---- Records supplied

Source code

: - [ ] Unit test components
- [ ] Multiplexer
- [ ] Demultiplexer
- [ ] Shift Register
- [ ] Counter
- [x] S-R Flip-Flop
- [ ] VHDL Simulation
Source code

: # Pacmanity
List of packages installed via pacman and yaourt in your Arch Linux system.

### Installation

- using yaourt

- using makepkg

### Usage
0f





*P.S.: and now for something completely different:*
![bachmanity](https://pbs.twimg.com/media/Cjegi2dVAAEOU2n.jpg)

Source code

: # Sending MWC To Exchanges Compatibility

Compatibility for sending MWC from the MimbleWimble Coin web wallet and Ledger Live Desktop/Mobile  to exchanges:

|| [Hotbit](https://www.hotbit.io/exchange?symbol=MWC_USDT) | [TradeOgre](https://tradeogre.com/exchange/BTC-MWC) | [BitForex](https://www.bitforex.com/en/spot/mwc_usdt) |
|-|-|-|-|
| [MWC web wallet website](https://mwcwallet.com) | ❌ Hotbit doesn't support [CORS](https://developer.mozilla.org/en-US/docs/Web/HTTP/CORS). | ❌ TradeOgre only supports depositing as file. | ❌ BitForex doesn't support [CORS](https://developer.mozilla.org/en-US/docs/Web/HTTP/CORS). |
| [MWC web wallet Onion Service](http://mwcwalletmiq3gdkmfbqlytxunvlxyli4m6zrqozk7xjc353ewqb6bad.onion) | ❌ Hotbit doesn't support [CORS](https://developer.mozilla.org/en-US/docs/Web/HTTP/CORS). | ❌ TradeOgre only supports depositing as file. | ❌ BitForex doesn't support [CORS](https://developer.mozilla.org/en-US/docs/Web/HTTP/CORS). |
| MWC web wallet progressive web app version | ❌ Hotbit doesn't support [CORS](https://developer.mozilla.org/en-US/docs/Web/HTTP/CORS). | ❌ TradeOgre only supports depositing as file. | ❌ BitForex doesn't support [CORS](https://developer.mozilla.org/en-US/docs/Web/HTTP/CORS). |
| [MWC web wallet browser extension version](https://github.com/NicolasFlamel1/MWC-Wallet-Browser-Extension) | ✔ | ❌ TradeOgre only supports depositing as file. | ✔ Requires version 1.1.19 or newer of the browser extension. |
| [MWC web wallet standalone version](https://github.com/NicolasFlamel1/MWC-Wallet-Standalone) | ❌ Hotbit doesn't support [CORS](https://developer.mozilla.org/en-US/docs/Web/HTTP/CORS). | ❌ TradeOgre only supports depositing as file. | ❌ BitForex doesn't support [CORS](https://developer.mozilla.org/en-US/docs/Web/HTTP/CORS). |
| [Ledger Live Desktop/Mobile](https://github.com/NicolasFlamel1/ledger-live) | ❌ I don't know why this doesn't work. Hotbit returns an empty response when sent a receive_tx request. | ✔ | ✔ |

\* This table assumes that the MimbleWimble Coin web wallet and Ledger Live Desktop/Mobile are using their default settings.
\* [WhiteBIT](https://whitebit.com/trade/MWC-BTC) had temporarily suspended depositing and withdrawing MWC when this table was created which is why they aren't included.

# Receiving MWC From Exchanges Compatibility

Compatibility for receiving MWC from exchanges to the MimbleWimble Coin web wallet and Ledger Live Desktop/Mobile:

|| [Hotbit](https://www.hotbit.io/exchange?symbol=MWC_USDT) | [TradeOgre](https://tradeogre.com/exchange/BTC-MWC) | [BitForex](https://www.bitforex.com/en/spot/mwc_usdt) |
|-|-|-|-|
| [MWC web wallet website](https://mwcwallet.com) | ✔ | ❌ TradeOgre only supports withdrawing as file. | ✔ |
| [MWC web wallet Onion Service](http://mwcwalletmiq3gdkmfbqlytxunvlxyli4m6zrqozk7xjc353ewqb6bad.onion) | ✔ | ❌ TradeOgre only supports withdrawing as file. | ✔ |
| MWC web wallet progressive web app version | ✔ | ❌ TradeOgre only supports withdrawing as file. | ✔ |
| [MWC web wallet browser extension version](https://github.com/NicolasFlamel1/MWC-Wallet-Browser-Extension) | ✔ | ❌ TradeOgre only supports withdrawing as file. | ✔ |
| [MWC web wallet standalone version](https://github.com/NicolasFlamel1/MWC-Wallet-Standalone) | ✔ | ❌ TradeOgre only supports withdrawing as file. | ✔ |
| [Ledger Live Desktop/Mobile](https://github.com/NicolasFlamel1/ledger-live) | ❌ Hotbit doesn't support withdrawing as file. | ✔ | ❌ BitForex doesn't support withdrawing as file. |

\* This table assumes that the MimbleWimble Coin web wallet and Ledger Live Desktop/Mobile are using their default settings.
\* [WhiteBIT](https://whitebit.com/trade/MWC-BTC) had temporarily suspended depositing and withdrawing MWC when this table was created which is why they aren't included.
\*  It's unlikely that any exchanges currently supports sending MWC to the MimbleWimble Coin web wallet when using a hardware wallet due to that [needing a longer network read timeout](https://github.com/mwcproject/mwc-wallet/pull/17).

--------

■ **Work item**:
Exactly as they stand, please print the lines from the first line of the records above down to the line that includes "something completely different:*", both of those included and no others.

■ **Written response**:
Source code

: - [ ] Unit test components
- [ ] Multiplexer
- [ ] Demultiplexer
- [ ] Shift Register
- [ ] Counter
- [x] S-R Flip-Flop
- [ ] VHDL Simulation
Source code

: # Pacmanity
List of packages installed via pacman and yaourt in your Arch Linux system.

### Installation

- using yaourt

- using makepkg

### Usage
0f





*P.S.: and now for something completely different:*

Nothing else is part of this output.